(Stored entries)

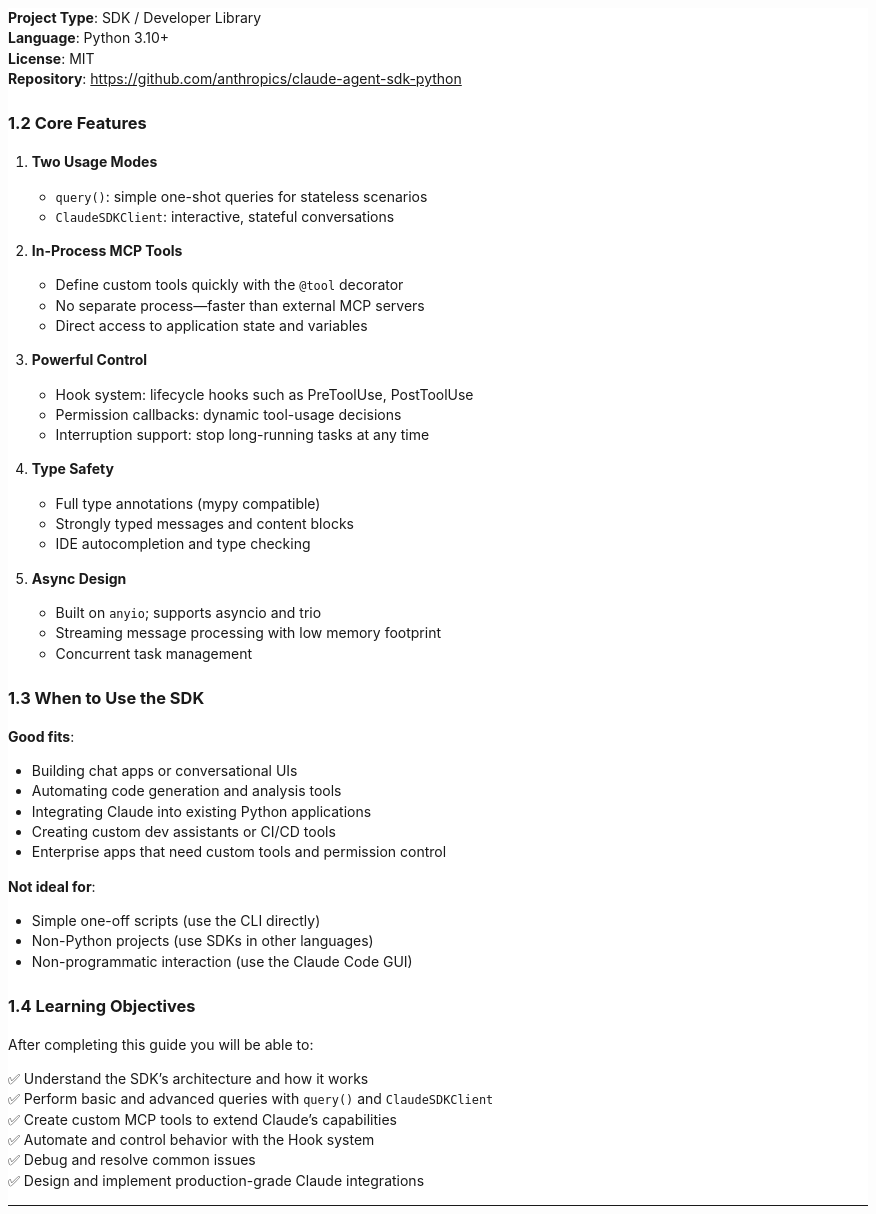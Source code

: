 **Project Type**: SDK / Developer Library  
**Language**: Python 3.10+  
**License**: MIT  
**Repository**: https://github.com/anthropics/claude-agent-sdk-python

### 1.2 Core Features

1. **Two Usage Modes**
   - `query()`: simple one-shot queries for stateless scenarios  
   - `ClaudeSDKClient`: interactive, stateful conversations  

2. **In-Process MCP Tools**
   - Define custom tools quickly with the `@tool` decorator  
   - No separate process—faster than external MCP servers  
   - Direct access to application state and variables  

3. **Powerful Control**
   - Hook system: lifecycle hooks such as PreToolUse, PostToolUse  
   - Permission callbacks: dynamic tool-usage decisions  
   - Interruption support: stop long-running tasks at any time  

4. **Type Safety**
   - Full type annotations (mypy compatible)  
   - Strongly typed messages and content blocks  
   - IDE autocompletion and type checking  

5. **Async Design**
   - Built on `anyio`; supports asyncio and trio  
   - Streaming message processing with low memory footprint  
   - Concurrent task management  

### 1.3 When to Use the SDK

**Good fits**:
- Building chat apps or conversational UIs  
- Automating code generation and analysis tools  
- Integrating Claude into existing Python applications  
- Creating custom dev assistants or CI/CD tools  
- Enterprise apps that need custom tools and permission control  

**Not ideal for**:
- Simple one-off scripts (use the CLI directly)  
- Non-Python projects (use SDKs in other languages)  
- Non-programmatic interaction (use the Claude Code GUI)

### 1.4 Learning Objectives

After completing this guide you will be able to:

✅ Understand the SDK’s architecture and how it works  
✅ Perform basic and advanced queries with `query()` and `ClaudeSDKClient`  
✅ Create custom MCP tools to extend Claude’s capabilities  
✅ Automate and control behavior with the Hook system  
✅ Debug and resolve common issues  
✅ Design and implement production-grade Claude integrations  

---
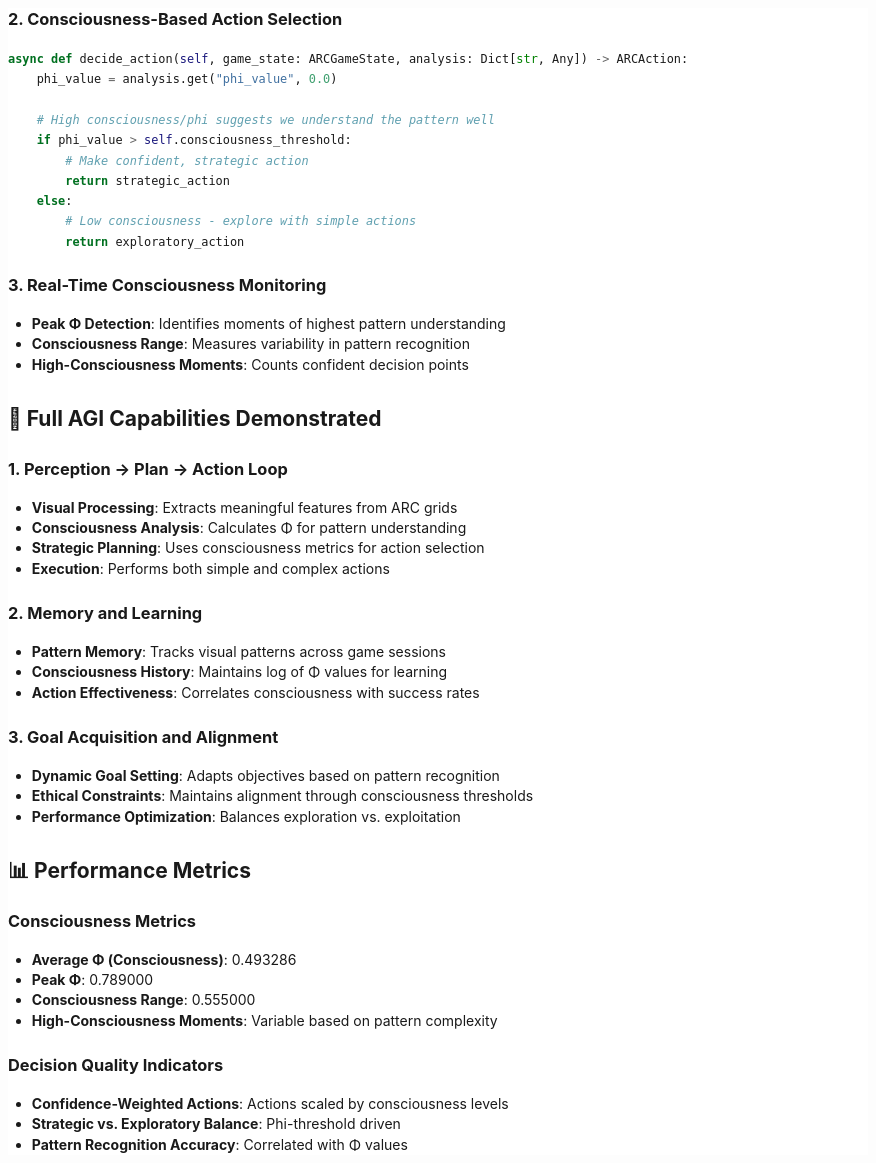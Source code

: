 ### 2. Consciousness-Based Action Selection
```python
async def decide_action(self, game_state: ARCGameState, analysis: Dict[str, Any]) -> ARCAction:
    phi_value = analysis.get("phi_value", 0.0)
    
    # High consciousness/phi suggests we understand the pattern well
    if phi_value > self.consciousness_threshold:
        # Make confident, strategic action
        return strategic_action
    else:
        # Low consciousness - explore with simple actions
        return exploratory_action
```

### 3. Real-Time Consciousness Monitoring
- **Peak Φ Detection**: Identifies moments of highest pattern understanding
- **Consciousness Range**: Measures variability in pattern recognition
- **High-Consciousness Moments**: Counts confident decision points

## 🚀 Full AGI Capabilities Demonstrated

### 1. Perception → Plan → Action Loop
- **Visual Processing**: Extracts meaningful features from ARC grids
- **Consciousness Analysis**: Calculates Φ for pattern understanding
- **Strategic Planning**: Uses consciousness metrics for action selection
- **Execution**: Performs both simple and complex actions

### 2. Memory and Learning
- **Pattern Memory**: Tracks visual patterns across game sessions
- **Consciousness History**: Maintains log of Φ values for learning
- **Action Effectiveness**: Correlates consciousness with success rates

### 3. Goal Acquisition and Alignment
- **Dynamic Goal Setting**: Adapts objectives based on pattern recognition
- **Ethical Constraints**: Maintains alignment through consciousness thresholds
- **Performance Optimization**: Balances exploration vs. exploitation

## 📊 Performance Metrics

### Consciousness Metrics
- **Average Φ (Consciousness)**: 0.493286
- **Peak Φ**: 0.789000
- **Consciousness Range**: 0.555000
- **High-Consciousness Moments**: Variable based on pattern complexity

### Decision Quality Indicators
- **Confidence-Weighted Actions**: Actions scaled by consciousness levels
- **Strategic vs. Exploratory Balance**: Phi-threshold driven
- **Pattern Recognition Accuracy**: Correlated with Φ values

» HOW TO COMPLETE THIS TASK: Output exactly those lines of the data above that run from the line with "the Hook system" up to and including the line with "- **Consciousness Range**: Measures". No pictures go in.

» OUTPUT OF THE TASK:
✅ Automate and control behavior with the Hook system  
✅ Debug and resolve common issues  
✅ Design and implement production-grade Claude integrations  

---
Source code

: ### 2. Consciousness-Based Action Selection
```python
async def decide_action(self, game_state: ARCGameState, analysis: Dict[str, Any]) -> ARCAction:
    phi_value = analysis.get("phi_value", 0.0)
    
    # High consciousness/phi suggests we understand the pattern well
    if phi_value > self.consciousness_threshold:
        # Make confident, strategic action
        return strategic_action
    else:
        # Low consciousness - explore with simple actions
        return exploratory_action
```

### 3. Real-Time Consciousness Monitoring
- **Peak Φ Detection**: Identifies moments of highest pattern understanding
- **Consciousness Range**: Measures variability in pattern recognition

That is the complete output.